Le pays tourne très au ralenti, les motos sont quasiment toutes à l’arrêt. Par effet domino, la filière moto est peu ou prou dans le même état depuis 4 semaines et pour encore un moment. Au sortir du confinement, ça va faire mal.
Vous ne roulez pas. Parce que le confinement vous l’interdit, parce que vous êtes au chômage partiel en activité partielle, parce que ce ne serait de toute manière pas bien prudent. Les raisons sont multiples mais le résultat est le même : vous ne roulez pas. Et les autres motards de France non plus. Et vous vous dites que quand le confinement sera levé, vous irez, comme avant, vous régaler en partant avaler des centaines de kilomètres au guidon de votre machine préférée, après l’avoir remise en route correctement et en prenant certaines précautions. Comme avant, enfin presque.

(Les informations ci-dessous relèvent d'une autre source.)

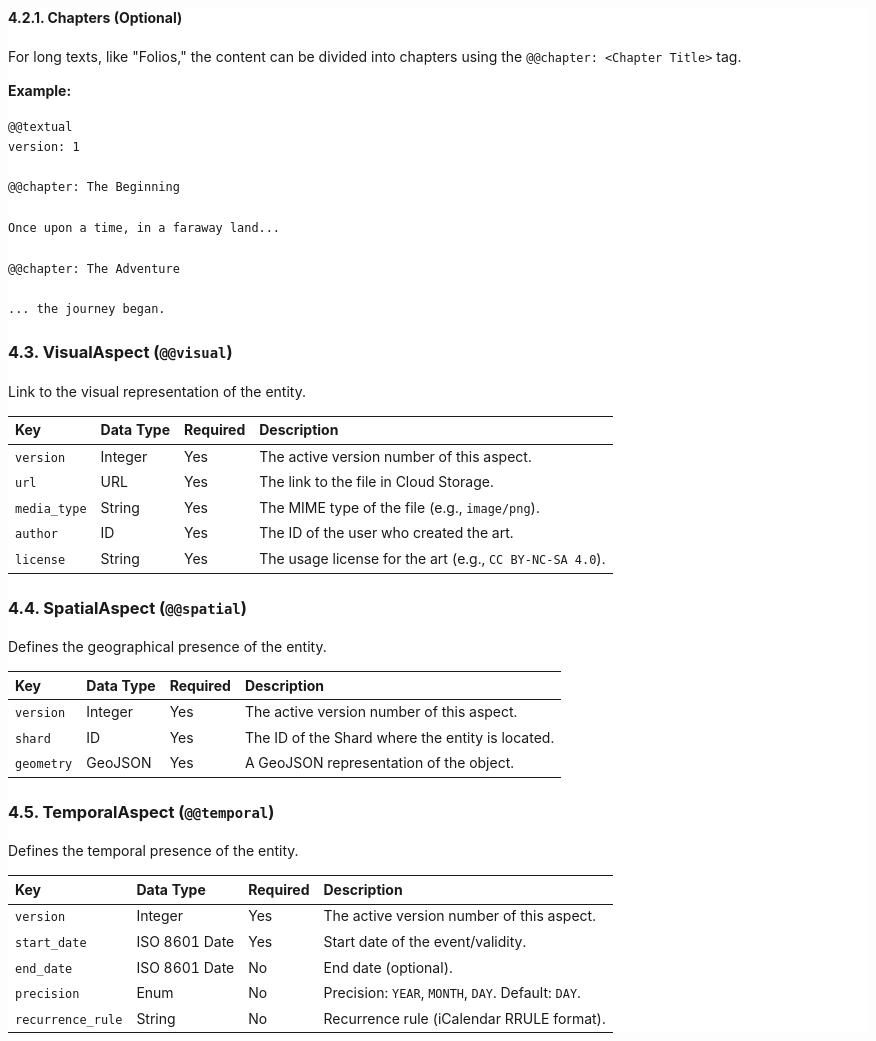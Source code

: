 #### 4.2.1. Chapters (Optional)

For long texts, like "Folios," the content can be divided into chapters using the `@@chapter: <Chapter Title>` tag.

**Example:**

```
@@textual
version: 1

@@chapter: The Beginning

Once upon a time, in a faraway land...

@@chapter: The Adventure

... the journey began.
```

### 4.3. VisualAspect (`@@visual`)
Link to the visual representation of the entity.

| Key         | Data Type | Required | Description                                    |
| :---------- | :-------- | :------- | :--------------------------------------------- |
| `version`   | Integer   | Yes      | The active version number of this aspect.      |
| `url`       | URL       | Yes      | The link to the file in Cloud Storage.         |
| `media_type`| String    | Yes      | The MIME type of the file (e.g., `image/png`). |
| `author`    | ID        | Yes      | The ID of the user who created the art.        |
| `license`   | String    | Yes      | The usage license for the art (e.g., `CC BY-NC-SA 4.0`).|

### 4.4. SpatialAspect (`@@spatial`)
Defines the geographical presence of the entity.

| Key        | Data Type | Required | Description                                    |
| :--------- | :-------- | :------- | :--------------------------------------------- |
| `version`  | Integer   | Yes      | The active version number of this aspect.      |
| `shard`    | ID        | Yes      | The ID of the Shard where the entity is located. |
| `geometry` | GeoJSON   | Yes      | A GeoJSON representation of the object.        |

### 4.5. TemporalAspect (`@@temporal`)
Defines the temporal presence of the entity.

| Key               | Data Type     | Required | Description                                    |
| :---------------- | :------------ | :------- | :--------------------------------------------- |
| `version`         | Integer       | Yes      | The active version number of this aspect.      |
| `start_date`      | ISO 8601 Date | Yes      | Start date of the event/validity.              |
| `end_date`        | ISO 8601 Date | No       | End date (optional).                           |
| `precision`       | Enum          | No       | Precision: `YEAR`, `MONTH`, `DAY`. Default: `DAY`. |
| `recurrence_rule` | String        | No       | Recurrence rule (iCalendar RRULE format).      |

Parce que le monde de la moto va déguster. Vous ne roulez pas donc vous n’allez pas acheter une nouvelle moto (neuve ou d’occasion), vous n’allez pas dans votre concession habituelle faire faire la révision prévue vu que votre compteur reste bloqué. Vous n’allez pas non plus chez votre équipementier du coin pour acheter un nouveau casque ou blouson. Vous le faites sans doute en ligne mais avouez que sans perspective claire du retour sur la route, l’envie de changer de matériel s’amenuise. Ces secteurs vont donc, mécaniquement, souffrir et tout le monde ne survivra pas parmi les nombreux acteurs.

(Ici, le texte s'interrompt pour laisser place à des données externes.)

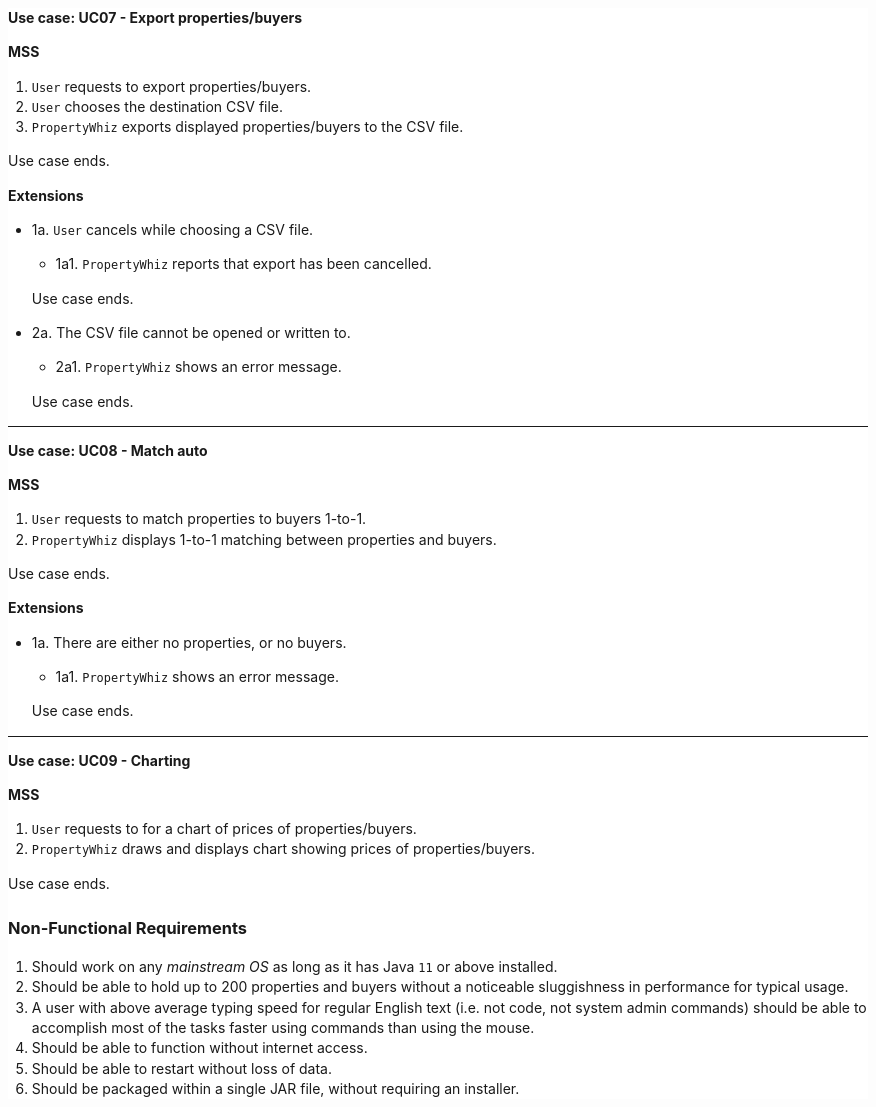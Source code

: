 **Use case: UC07 - Export properties/buyers**

**MSS**

1. `User` requests to export properties/buyers.
2. `User` chooses the destination CSV file.
3. `PropertyWhiz` exports displayed properties/buyers to the CSV file.

Use case ends.

**Extensions**

* 1a. `User` cancels while choosing a CSV file.
    * 1a1. `PropertyWhiz` reports that export has been cancelled.

    Use case ends.

* 2a. The CSV file cannot be opened or written to.
    * 2a1. `PropertyWhiz` shows an error message.

    Use case ends.

_________________

**Use case: UC08 - Match auto**

**MSS**

1. `User` requests to match properties to buyers 1-to-1.
2. `PropertyWhiz` displays 1-to-1 matching between properties and buyers.

Use case ends.

**Extensions**

* 1a. There are either no properties, or no buyers.
    * 1a1. `PropertyWhiz` shows an error message.

    Use case ends.

_________________

**Use case: UC09 - Charting**

**MSS**

1. `User` requests to for a chart of prices of properties/buyers.
2. `PropertyWhiz` draws and displays chart showing prices of properties/buyers.

Use case ends.

### Non-Functional Requirements

1. Should work on any _mainstream OS_ as long as it has Java `11` or above installed.
2. Should be able to hold up to 200 properties and buyers without a noticeable sluggishness in performance for typical usage.
3. A user with above average typing speed for regular English text (i.e. not code, not system admin commands) should be able to accomplish most of the tasks faster using commands than using the mouse.
4. Should be able to function without internet access.
5. Should be able to restart without loss of data.
6. Should be packaged within a single JAR file, without requiring an installer.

D’ailleurs, pour limiter les risques, plusieurs marques parmi les plus gros constructeurs moto ont déjà annoncé qu’elles ne seraient pas de la fête sur les prochains gros salons internationaux (Intermot à Cologne, Eicma à Milan). Ce qui met en péril de telles organisations. Paris a d’ailleurs annulé l’édition 2020 de son salon auto/moto mais devant la déception de la précédente édition, pas sûr que ça ait vraiment attristé les constructeurs et fabricants. Mais cette “prudence” va durer quelques années, le confinement ayant démarré à la période habituellement charnière pour que les marques présentent leurs nouveautés (moto ou pneu) à la presse et les lancent sur le marché.
D’ailleurs, pour passer le temps, vous lisez la presse moto. Mais comme les marques n’ont plus d’entrée d’argent, elles limitent grandement toute dépense. Et la pub en est une très importante. Or, sans pub, la presse ne peut pas tenir ; surtout la presse gratuite. C’est un milieu qui tient déjà avec difficulté et, depuis le début du confinement, tout le monde s’observe en espérant ne pas être le premier à flancher. La semaine dernière, un des sites les plus importants a brisé le tabou en écrivant qu’ils allaient devoir « trouver des solutions complémentaires si le confinement venait à se poursuivre au-delà de ce mois d’avril ». Il ne faut pas se leurrer, ils se posent tous la même question et le passage à un modèle payant ne sera plus une hypothèse de travail mais un nécessaire à la survie pour la majorité. Même les très gros du secteur, comme ceux appartenant au groupe Larivière risquent de devoir une fois de plus s’adapter car avec tous ces championnats annulés ou reportés, les entrées d’argent en baisse imposeront des choix.
Car ça n’aura échappé à personne, il y a eu un peu de rififi au niveau des calendriers. Celui du MotoGP est tellement bouleversé que l’année blanche est en train de devenir la solution qui donnera le moins de cauchemars aux diférentes écuries et en Superbike, on prend le même chemin. Pour éviter d’en arriver là, l’Endurance frôle le n’importe quoi, avec deux Bol d’or dans la même saison dont un situé à moins d’un mois des 24 Heures du Mans. Mais il ne faut pas oublier les championnats nationaux (piste, rallye ou offroad) et tous les roulages organisés par diverses structures qui risquent, là encore, de boire le bouillon, la saison étant clairement foutue.
La moto a beau être une passion, elle reste un loisir pour beaucoup de pratiquants. Et en temps de crise, quand on voit son salaire se réduire, entre manger et changer les pneus de la moto, le choix est logique. Il est difficile de savoir à quoi va ressembler l’après-covid19 mais il est certain que le monde de la moto ne sera plus le même car tous les acteurs sont touchés. Les plus gros ne sont pas forcément les plus solides mais aucun maillon n’est à négliger.
Et les plus beaux des maillons, ce sont tous ces motards qui, une fois qu’ils le pourront, repartiront s’évader sur leur moto. Parce que, finalement, le meilleur moyen de garder la raison, c’est de vivre sa passion. Le reste se reconstruira ; différemment sans doute mais il se reconstruira.